Squid Game creator says he’s not ‘that rich’ after Netflix show’s success

‘It’s not like Netflix is paying me a bonus,’ Hwang Dong-hyuk said

Maanya Sachdeva
Tuesday 26 October 2021 11:59
‘Squid Game’ May Become Netflix’s Biggest Show Ever

Hwang Dong-hyuk, the creator of Netflix’s Squid Game, has said the show’s astronomical success has not translated into personal wealth for him.

Dong-hyuk said he’s not quite as rich as the protagonist of the show — gambling addict Seong Gi-Hun (Lee Jung-Jae) who joins the deadly games as Player No 456 — but that he definitely has “enough to put food on the table”.

The writer explained that the streaming service paid him as much as his original contract stipulated — eye-popping viewership figures notwithstanding.

“It’s not like Netflix is paying me a bonus,” he told The Guardian.

At the time that the contract was being drawn up, however, no one would have predicted that the Korean show would become Netflix’s most successful series ever.

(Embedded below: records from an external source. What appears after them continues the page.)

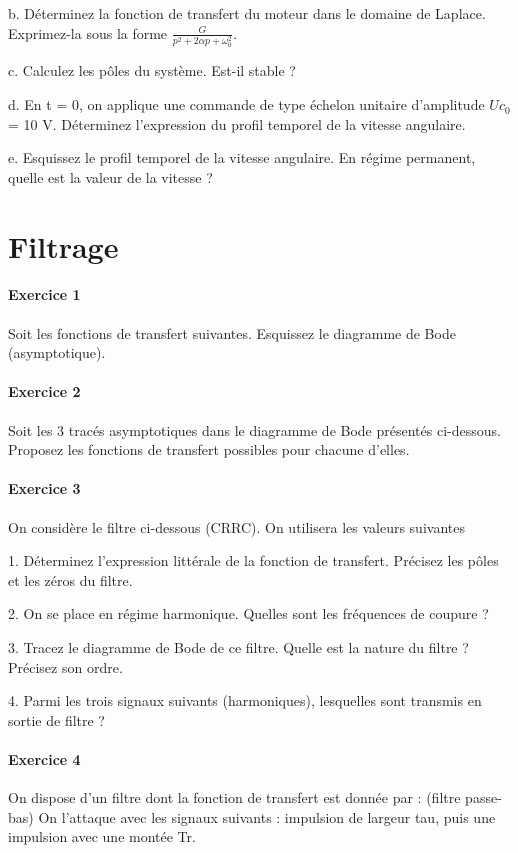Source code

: \documentclass[11pt]{report}
\begin{document}
	b. Déterminez la fonction de transfert du moteur dans le domaine de Laplace. Exprimez-la sous la forme $\frac{G}{p^{2}+2\alpha p+\omega_{0}^{2}}$.
	
	c. Calculez les pôles du système. Est-il stable ?
	
	d. En t = 0, on applique une commande de type échelon unitaire d'amplitude $Uc_{0}$ = 10 V. Déterminez l'expression du profil temporel de la vitesse angulaire.
	
	e. Esquissez le profil temporel de la vitesse angulaire. En régime permanent, quelle est la valeur de la vitesse ? 
	
	
	\newpage
	
	\chapter{Filtrage}
	
	\subsubsection{Exercice 1}
	Soit les fonctions de transfert suivantes. Esquissez le diagramme de Bode (asymptotique). 
	
	\subsubsection{Exercice 2}
	Soit les 3 tracés asymptotiques dans le diagramme de Bode présentés ci-dessous. Proposez les fonctions de transfert possibles pour chacune d'elles. 
	
	
	\subsubsection{Exercice 3}
	On considère le filtre ci-dessous (CRRC). On utilisera les valeurs suivantes
	
	1. Déterminez l'expression littérale de la fonction de transfert. Précisez les pôles et les zéros du filtre.
	
	2. On se place en régime harmonique. Quelles sont les fréquences de coupure ?
	
	3. Tracez le diagramme de Bode de ce filtre. Quelle est la nature du filtre ? Précisez son ordre.
	
	4. Parmi les trois signaux suivants (harmoniques), lesquelles sont transmis en sortie de filtre ?
	
	\subsubsection{Exercice 4}
	On dispose d'un filtre dont la fonction de transfert est donnée par : (filtre passe-bas)
	On l'attaque avec les signaux suivants : impulsion de largeur tau, puis une impulsion avec une montée Tr.
	
\end{document}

The platform has claimed that 142 million households have watched the show, which was rejected by South Korean TV executives for a decade.

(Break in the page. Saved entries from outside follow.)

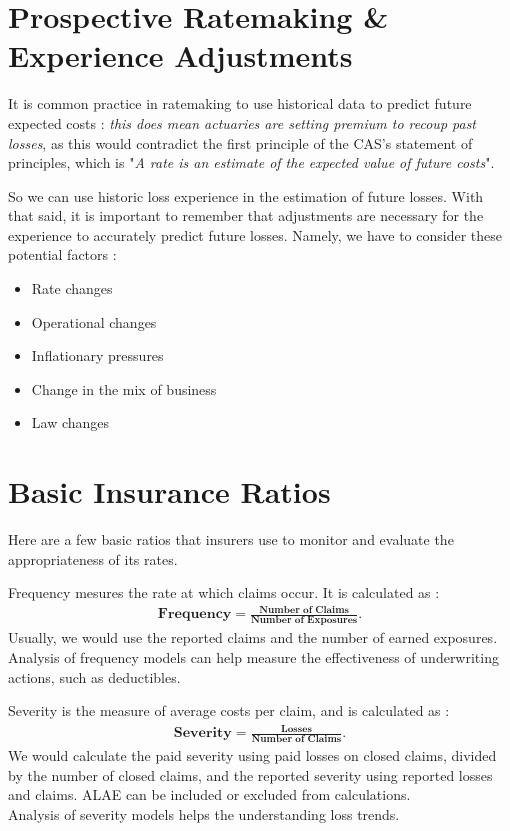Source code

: \documentclass[11pt, english]{memoir}
\numberwithin{definition}{section}
\begin{document}
	
	\section{Prospective Ratemaking \& Experience Adjustments}
	It is common practice in ratemaking to use historical data to predict future expected costs : \emph{this does mean actuaries are setting premium to recoup past losses}, as this would contradict the first principle of the CAS's statement of principles, which is "\emph{A rate is an estimate of the expected value of future costs}".
	
	So we can use historic loss experience in the estimation of future losses. With that said, it is important to remember that adjustments are necessary for the experience to accurately  predict future losses. Namely, we have to consider these potential factors : 
	\begin{itemize}
		\item Rate changes
		\item Operational changes 
		\item Inflationary pressures 
		\item Change in the mix of business
		\item Law changes
	\end{itemize}
	
	
	
	\section{Basic Insurance Ratios}
	Here are a few basic ratios that insurers use to monitor and evaluate the appropriateness of its rates. 
	
	
	\begin{tcolorbox}[adjusted title = \textbf{Frequency}, bottomrule = 0mm, leftrule = 0mm, rightrule = 0mm, toprule = 0mm]
		Frequency mesures the rate at which claims occur. It is calculated as :
		\begin{align*}
		\textbf{Frequency} = \frac{\textbf{Number of Claims}}{\textbf{Number of Exposures}}.
		\end{align*}
		Usually, we would use the reported claims and the number of earned exposures. Analysis of frequency models can help measure the effectiveness of underwriting actions, such as deductibles. 
	\end{tcolorbox}
	
	
	\begin{tcolorbox}[adjusted title = \textbf{Severity}, boxrule = 0mm]
		Severity is the measure of average costs per claim, and is calculated as : 
		\begin{align*}
		\textbf{Severity} = \frac{\textbf{Losses}}{\textbf{Number of Claims}}.
		\end{align*}
		We would calculate the paid severity using paid losses on closed claims, divided by the number of closed claims, and the reported severity using reported losses and claims. ALAE can be included or excluded from calculations. \\
		
		Analysis of severity models helps the understanding loss trends. 
	\end{tcolorbox}
	
\end{document}
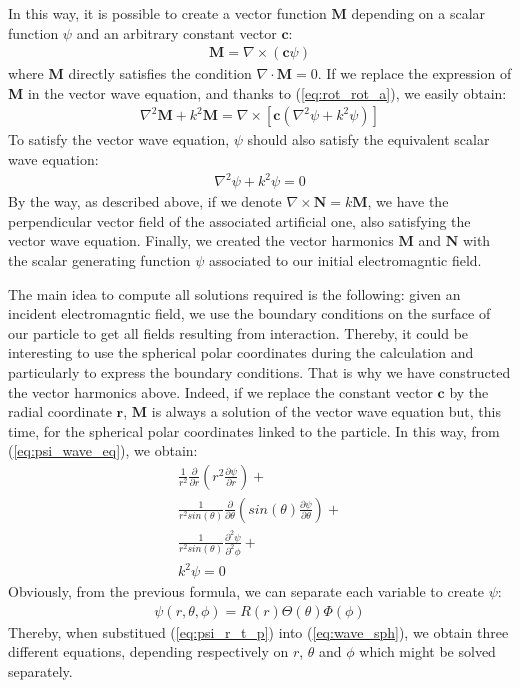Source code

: \documentclass{article}
\begin{document}
In this way, it is possible to create a vector function $\textbf{M}$ depending on a scalar function $\psi$ and an arbitrary constant vector $\textbf{c}$:
\begin{align}
\textbf{M} = \nabla \times (\textbf{c}\psi)
\end{align}
where \textbf{M} directly satisfies the condition $\nabla \cdot \textbf{M} = 0$. If we replace the expression of \textbf{M} in the vector wave equation, and thanks to (\ref{eq:rot_rot_a}), we easily obtain:
\begin{align}
\nabla ^{2} \textbf{M} + k^{2}\textbf{M} = \nabla \times [\textbf{c}(\nabla ^{2} \psi + k^{2}\psi)]
\end{align}
To satisfy the vector wave equation, $\psi$ should also satisfy the equivalent scalar wave equation:
\begin{align}\label{eq:psi_wave_eq}
\nabla ^{2} \psi + k^{2}\psi = 0
\end{align}
By the way, as described above, if we denote $\nabla \times \textbf{N} = k \textbf{M}$, we have the perpendicular vector field of the associated artificial one, also satisfying the vector wave equation. Finally, we created the vector harmonics $\textbf{M}$ and $\textbf{N}$ with the scalar generating function $\psi$ associated to our initial electromagntic field.

The main idea to compute all solutions required is the following: given an incident electromagntic field, we use the boundary conditions on the surface of our particle to get all fields resulting from interaction. Thereby, it could be interesting to use the spherical polar coordinates during the calculation and particularly to express the boundary conditions. That is why we have constructed the vector harmonics above. Indeed, if we replace the constant vector $\textbf{c}$ by the radial coordinate $\textbf{r}$, $\textbf{M}$ is always a solution of the vector wave equation but, this time, for the spherical polar coordinates linked to the particle. In this way, from (\ref{eq:psi_wave_eq}), we obtain:
\begin{equation}\label{eq:wave_sph}
\begin{aligned}
\frac{1}{r^{2}}\frac{\partial }{\partial r}(r^{2}\frac{\partial \psi}{\partial r}) + \\ 
\frac{1}{r^{2}sin(\theta)}\frac{\partial }{\partial \theta}(sin(\theta)\frac{\partial \psi}{\partial \theta}) + \\
\frac{1}{r^{2}sin(\theta)}\frac{\partial^{2} \psi}{\partial^{2} \phi} + \\
k^{2}\psi = 0
\end{aligned}
\end{equation}
Obviously, from the previous formula, we can separate each variable to create $\psi$:
\begin{align}\label{eq:psi_r_t_p}
\psi(r, \theta, \phi) = R(r)\Theta(\theta)\Phi(\phi)
\end{align}
Thereby, when substitued (\ref{eq:psi_r_t_p}) into (\ref{eq:wave_sph}), we obtain three different equations, depending respectively on $r$, $\theta$ and $\phi$ which might be solved separately.
\end{document}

On the subject of a second season, Dong-hyuk said that it was being considered, before good-naturedly adding: “It’s possible that I have to do season two to become as rich as Squid Game’s winner.”

Among other things, Dong-hyuk also discussed the inspiration for his smash hit.

After his family was impacted by the crippling financial crisis that struck South Korea in 2009, Dong-hyuk said he found solace between the pages of survival game comics like Battle Royale and Liar Game because he related to characters “who were desperate for money and success”. He said: “If there was a survival game like these in reality, I wondered, would I join it to make money for my family?”

Squid Game pits 456 debt-ridden players against each other, as they compete in a series of children’s games to win an enormous cash prize. Those that lose are eliminated from the competition or shot dead immediately.

Ultimately, Dong-hyuk said, the show is “motivated by a simple idea: we are fighting for our lives in very unequal circumstances”.